El azar es, pues, problemático. Si le debemos lo que somos y lo que tenemos, estaría justificado que se nos arrebatara parte de ello para, por ejemplo, entregárselo a alguien menos afortunado (no sólo nuestras cosas, también nuestro tiempo).

Y en el caso de la política, plantea problemas de legitimidad. Si quien gana las elecciones, o llega al poder, se lo debe a la suerte, carece de legitimidad, pues podría haber sido cualquiera el afortunado. No tiene más derecho a mandar que el que tenía antes de ser elegido.

Con esto se pone en duda, ni más ni menos, uno de los presupuestos fundamentales de lo político: la relación de mando y obediencia. ¿Por qué obedecer a quien la suerte elige? En democracia, la legitimidad se deriva de los resultados electorales: gobierna quien es elegido por el pueblo. Pero, ¿qué ocurre si concluimos que el resultado de las elecciones es azaroso? Si se debe a la suerte, ¿no estamos poniendo en duda la legitimidad del gobierno que sale de las urnas? Del mismo modo que aquél a quien le toca la lotería no tiene más mérito que el que no fue afortunado al comprar el décimo, quien saliera elegido de las urnas no tendría más legitimidad que quien perdiera las elecciones; ¿por qué darle el gobierno entonces?

La suerte está de parte de los que ganan

Puede plantearse de otra manera, ¿y si el premio de la lotería fuera, en lugar de dinero, formar parte del Consejo de Ministros? A quien le tocara el gordo sería primer ministro o presidente de gobierno, los siguientes premios harían ministro a su poseedor, y con la pedrea se rellenarían las Secretarías de Estado y las Direcciones Generales. Debemos preguntarnos hasta qué punto estaríamos dispuestos a conceder legitimidad a un gobierno nombrado de este modo. ¿Por qué tendríamos que obedecer? La primera respuesta que viene a la cabeza es que si todos podemos estar de acuerdo en las reglas del juego, todos tenemos que cumplirlas. Sin embargo, esto no está tan claro: si cuando voy a cruzar un parque alguien me dice que hay una probabilidad de que me atraquen pero, aún así, decido cruzarlo, ello no quiere decir que, en el caso de que finalmente me atraquen, esté de acuerdo con ello.
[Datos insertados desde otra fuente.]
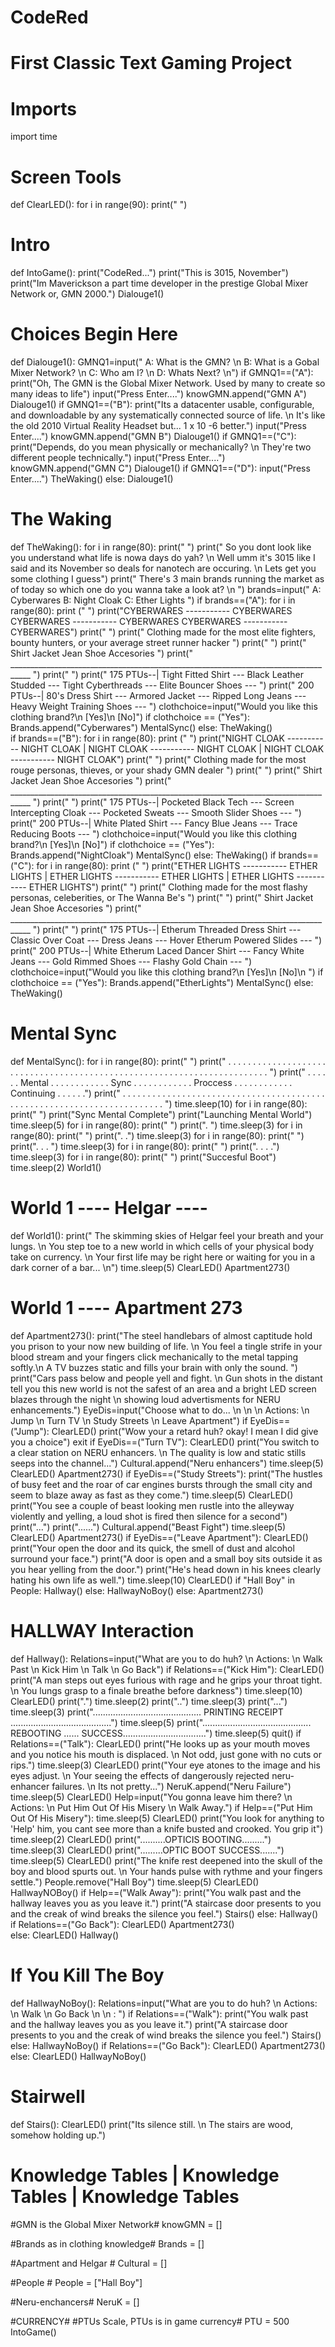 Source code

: # CodeRed                                           #
# First Classic Text Gaming Project                 #
# Imports                                           #
import time



# Screen Tools #
def ClearLED():
    for i in range(90):
        print("         ")



# Intro
def IntoGame():
    print("CodeRed...")
    print("This is 3015, November")
    print("Im Maverickson a part time developer in the prestige Global Mixer Network or, GMN 2000.")
    Dialouge1()




# Choices Begin Here
def Dialouge1():
    GMNQ1=input(" A: What is the GMN? \n B: What is a Gobal Mixer Network? \n C: Who am I? \n D: Whats Next? \n")
    if GMNQ1==("A"):
        print("Oh, The GMN is the Global Mixer Network. Used by many to create so many ideas to life")
        input("Press Enter....")
        knowGMN.append("GMN A")
        Dialouge1()
    if GMNQ1==("B"):
        print("Its a datacenter usable, configurable, and downloadable by any systematically connected source of life. \n It's like the old 2010 Virtual Reality Headset but... 1 x 10 -6 better.")
        input("Press Enter....")
        knowGMN.append("GMN B")
        Dialouge1()
    if GMNQ1==("C"):
        print("Depends, do you mean physically or mechanically? \n They're two different people technically.")
        input("Press Enter....")
        knowGMN.append("GMN C")
        Dialouge1()
    if GMNQ1==("D"):
        input("Press Enter....")
        TheWaking()
    else:
        Dialouge1()
        
        
        
        
        
#  The Waking
def TheWaking():
    for i in range(80):
        print("             ")
    print(" So you dont look like you understand what life is nowa days do yah? \n Well umm it's 3015 like I said and its November so deals for nanotech are occuring. \n Lets get you some clothing I guess")
    print(" There's 3 main brands running the market as of today so which one do you wanna take a look at? \n ")
    brands=input(" A: Cyberwares   B: Night Cloak   C: Ether Lights  ")
    if brands==("A"):
        for i in range(80):
            print ("   ")
        print("CYBERWARES ----------- CYBERWARES CYBERWARES ----------- CYBERWARES CYBERWARES ----------- CYBERWARES")
        print("                                                                                                                                                                         ")
        print("                 Clothing made for the most elite fighters, bounty hunters, or your average street runner hacker                ")
        print("                                                                                                                                                                          ")
        print("                           Shirt                Jacket             Jean            Shoe              Accesories                                            ")
        print("      ___________________________________________________________________________________               ")
        print("                                                                                                                                                                          ")
        print("     175 PTUs--| Tight Fitted Shirt  ---  Black Leather Studded --- Tight Cyberthreads --- Elite Bouncer Shoes ---          ")
        print("     200 PTUs--| 80's Dress Shirt --- Armored Jacket --- Ripped Long Jeans --- Heavy Weight Training Shoes ---            ")
        clothchoice=input("Would you like this clothing brand?\n [Yes]\n [No]")
        if clothchoice == ("Yes"):
            Brands.append("Cyberwares")
            MentalSync()
        else:
            TheWaking()     
    if brands==("B"):
        for i in range(80):
            print ("   ")
        print("NIGHT CLOAK ----------- NIGHT CLOAK | NIGHT CLOAK ----------- NIGHT CLOAK | NIGHT CLOAK ----------- NIGHT CLOAK")
        print("                                                                                                                                                                         ")
        print("                           Clothing made for the most rouge personas, thieves, or your shady GMN dealer                             ")
        print("                                                                                                                                                                          ")
        print("                           Shirt                Jacket             Jean            Shoe              Accesories                                            ")
        print("      ___________________________________________________________________________________               ")
        print("                                                                                                                                                                          ")
        print("     175 PTUs--| Pocketed Black Tech  --- Screen Intercepting Cloak --- Pocketed Sweats --- Smooth Slider Shoes ---    ")
        print("     200 PTUs--| White Plated Shirt --- Fancy Blue Jeans --- Trace Reducing Boots ---                                                 ")
        clothchoice=input("Would you like this clothing brand?\n [Yes]\n [No]")
        if clothchoice == ("Yes"):
            Brands.append("NightCloak")
            MentalSync()
        else:
            TheWaking()
    if brands==("C"):
        for i in range(80):
            print ("   ")
        print("ETHER LIGHTS ----------- ETHER LIGHTS | ETHER LIGHTS ----------- ETHER LIGHTS | ETHER LIGHTS ----------- ETHER LIGHTS")
        print("                                                                                                                                                                          ")
        print("                           Clothing made for the most flashy personas, celeberities, or The Wanna Be's                                  ")
        print("                                                                                                                                                                          ")
        print("                           Shirt                Jacket             Jean            Shoe              Accesories                                            ")
        print("      ___________________________________________________________________________________               ")
        print("                                                                                                                                                                          ")
        print("     175 PTUs--| Etherum Threaded Dress Shirt  --- Classic Over Coat --- Dress Jeans --- Hover Etherum Powered Slides --- ")
        print("     200 PTUs--| White Etherum Laced Dancer Shirt --- Fancy White Jeans --- Gold Rimmed Shoes --- Flashy Gold Chain --- ")
        clothchoice=input("Would you like this clothing brand?\n [Yes]\n [No]\n   ")
        if clothchoice == ("Yes"):
            Brands.append("EtherLights")
            MentalSync()
        else:
            TheWaking()
        
            
            
            
            
            
            
# Mental Sync 
def MentalSync():
    for i in range(80):
        print("    ")
    print(" . . . . . .  . . . . . .  . . . . . .  . . . . . .  . . . . . .  . . . . . .  . . . . . .  . . . . . .  . . . . . .  . . . . . .  . . . . . .  . . . . . . ")
    print("  . . . . . .  Mental  . . . . . .  . . . . . .  Sync  . . . . . .  . . . . . .  Proccess . . . . . .  . . . . . .  Continuing  . . . . . .")
    print(" . . . . . .  . . . . . .  . . . . . .  . . . . . .  . . . . . .  . . . . . .  . . . . . .  . . . . . .  . . . . . .  . . . . . .  . . . . . .  . . . . . . ")
    time.sleep(10)
    for i in range(80):
        print("   ")
    print("Sync Mental Complete")
    print("Launching Mental World")
    time.sleep(5)
    for i in range(80):
        print("   ")
    print(". ")
    time.sleep(3)
    for i in range(80):
        print("   ")
    print(". .")
    time.sleep(3)
    for i in range(80):
        print("   ")
    print(". . . ")
    time.sleep(3)
    for i in range(80):
        print("   ")
    print(". . . .")
    time.sleep(3)
    for i in range(80):
        print("   ")
    print("Succesful Boot")
    time.sleep(2)
    World1()






# World 1 ---- Helgar ---- #
def World1():
    print(" The skimming skies of Helgar feel your breath and your lungs. \n You step toe to a new world in which cells of your physical body take on currency. \n Your first life may be right here or waiting for you in a dark corner of a bar... \n")
    time.sleep(5)
    ClearLED()
    Apartment273()
    
    
    
    
# World 1 ---- Apartment 273 #
def Apartment273():
    print("The steel handlebars of almost captitude hold you prison to your now new building of life. \n You feel a tingle strife in your blood stream and your fingers click mechanically to the metal tapping softly.\n A TV buzzes static and fills your brain with only the sound. ")
    print("Cars pass below and people yell and fight. \n Gun shots in the distant tell you this new world is not the safest of an area and a bright LED screen blazes through the night \n showing loud advertisments for NERU enhancements.")
    EyeDis=input("Choose what to do... \n \n \n Actions: \n Jump \n Turn TV \n Study Streets \n Leave Apartment")
    if EyeDis==("Jump"):
        ClearLED()
        print("Wow your a retard huh? okay! I mean I did give you a choice")
        exit
    if EyeDis==("Turn TV"):
        ClearLED()
        print("You switch to a clear station on NERU enhancers. \n The quality is low and static stills seeps into the channel...")
        Cultural.append("Neru enhancers")
        time.sleep(5)
        ClearLED()
        Apartment273()
    if EyeDis==("Study Streets"):
        print("The hustles of busy feet and the roar of car engines bursts through the small city and seem to blaze away as fast as they come.")
        time.sleep(5)
        ClearLED()
        print("You see a couple of beast looking men rustle into the alleyway violently and yelling, a loud shot is fired then silence for a second")
        print("...")
        print("......")
        Cultural.append("Beast Fight")
        time.sleep(5)
        ClearLED()
        Apartment273()
    if EyeDis==("Leave Apartment"):
        ClearLED()
        print("Your open the door and its quick, the smell of dust and alcohol surround your face.")
        print("A door is open and a small boy sits outside it as you hear yelling from the door.")
        print("He's head down in his knees clearly hating his own life as well.")
        time.sleep(10)
        ClearLED()
        if "Hall Boy" in People:
            Hallway()
        else:
            HallwayNoBoy()
    else:
        Apartment273()





# HALLWAY Interaction 
def Hallway():
    Relations=input("What are you to do huh? \n Actions: \n Walk Past \n Kick Him \n Talk \n Go Back")
    if Relations==("Kick Him"):
        ClearLED()
        print("A man steps out eyes furious with rage and he grips your throat tight. \n You lungs grasp to a finale breathe before darkness")
        time.sleep(10)
        ClearLED()
        print(".")
        time.sleep(2)
        print("..")
        time.sleep(3)
        print("...")
        time.sleep(3)
        print("........................................... PRINTING RECEIPT ........................................")
        time.sleep(5)
        print("........................................... REBOOTING ...... SUCCESS.................................")
        time.sleep(5)
        quit()
    if Relations==("Talk"):
        ClearLED()
        print("He looks up as your mouth moves and you notice his mouth is displaced. \n Not odd, just gone with no cuts or rips.")
        time.sleep(3)
        ClearLED()
        print("Your eye atones to the image and his eyes adjust. \n Your seeing the effects of dangerously rejected neru-enhancer failures. \n Its not pretty...")
        NeruK.append("Neru Failure")
        time.sleep(5)
        ClearLED()
        Help=input("You gonna leave him there? \n Actions: \n Put Him Out Of His Misery \n Walk Away.")
        if Help==("Put Him Out Of His Misery"):
            time.sleep(5)
            ClearLED()
            print("You look for anything to 'Help' him, you cant see more than a knife busted and crooked. You grip it")
            time.sleep(2)
            ClearLED()
            print("..........OPTICIS BOOTING.........")
            time.sleep(3)
            ClearLED()
            print(".........OPTIC BOOT SUCCESS.......")
            time.sleep(5)
            ClearLED()
            print("The knife rest deepened into the skull of the boy and blood spurts out. \n Your hands pulse with rythme and your fingers settle.")
            People.remove("Hall Boy")
            time.sleep(5)
            ClearLED()
            HallwayNOBoy()
        if Help==("Walk Away"):
            print("You walk past and the hallway leaves you as you leave it.")
            print("A staircase door presents to you and the creak of wind breaks the silence you feel.")
            Stairs()
        else:
           Hallway()
    if Relations==("Go Back"):
        ClearLED()
        Apartment273()    
    else:
        ClearLED()
        Hallway()
        
# If You Kill The Boy #
def HallwayNoBoy():
    Relations=input("What are you to do huh? \n Actions: \n Walk \n Go Back \n \n :  ")
    if Relations==("Walk"):
        print("You walk past and the hallway leaves you as you leave it.")
        print("A staircase door presents to you and the creak of wind breaks the silence you feel.")
        Stairs()
    else:
        HallwayNoBoy()
    if Relations==("Go Back"):
        ClearLED()
        Apartment273()    
    else:
        ClearLED()
        HallwayNoBoy()


# Stairwell #
def Stairs():
    ClearLED()
    print("Its silence still. \n The stairs are wood, somehow holding up.")
    




# Knowledge Tables | Knowledge Tables | Knowledge Tables #

#GMN is the Global Mixer Network#
knowGMN = []

#Brands as in clothing knowledge#
Brands = []

#Apartment and Helgar #
Cultural = []

#People #
People = ["Hall Boy"]

#Neru-enchancers#
NeruK = []

#CURRENCY#
#PTUs Scale, PTUs is in game currency#
PTU = 500
IntoGame()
El politólogo Eric Voegelin contaba que Kuyuk Khan, cuando llevó sus conquistas hasta el corazón de Europa, respondió a los mensajeros del Papa Inocencio IV y el rey de Francia, que le preguntaban qué falta habían cometido magiares y cristianos para que los conquistara, lo siguiente: “El Dios eterno mató y destruyó a los hombres de esos reinos. Si no por orden de Dios, ¿cómo podría alguien matar, cómo podría tomar por su sola fuerza?” Es decir, si el Khan ganaba las batallas era porque Dios estaba de su parte. La suerte en el campo de batalla era el reflejo de un orden superior que se ponía de manifiesto. La legitimidad del poder se derivaba, por tanto, de la creencia en la existencia de ese orden que debería reflejarse en este mundo. Cuando se tiene esa idea del azar, el sorteo de algunos cargos públicos como hacían los atenienses, no supone un problema de legitimidad.

La recuperación del sorteo en política

Cuando esa idea de orden trascendente que la política busca instaurar desaparece, es difícil recuperar el sorteo como forma de selección. Ya no estamos seguros de que quienes salgan elegidos sean los más adecuados para los puestos y, lo que es más importante, no podemos dar legitimidad a su mando: ¿qué razones tendríamos para obedecer a quien debe su cargo a la suerte?

Quienes hoy proponen el sorteo como forma de superar algunas deficiencias de la democracia representativa, deberían tener en cuenta que ya no vemos la política como una tarea que busca instaurar un orden trascendente. Hoy la política, y desde más o menos el siglo XVII, tiene como objeto la certeza y la seguridad, no el orden. No tiene cabida el azar, la incertidumbre o lo imprevisto. No escucharemos al vencedor de unas elecciones iniciar su discurso diciendo: “Ha sido una suerte ganar estas elecciones. El azar ha determinado que sea yo quien haya de hacerme cargo de las tareas de gobierno. Podría haber sido cualquiera de mis contrincantes en esta liza electoral. Espero que sigan probando en próximas convocatorias en las que, tal vez, les sonría la fortuna.”

Recuperar el sorteo exige recuperar un concepto de política que hoy nos es ajeno. Tal vez ocurra que practicando el sorteo se logre que resurja esa forma de ver la política alejada del dominante pensamiento ideológico determinista. El sorteo se convertiría, así, en una forma de recuperar la vieja libertad política tan querida por los clásicos. Deberíamos probar: en este sorteo no perdemos mucho y, si ganamos libertad, el premio no puede ser mayor.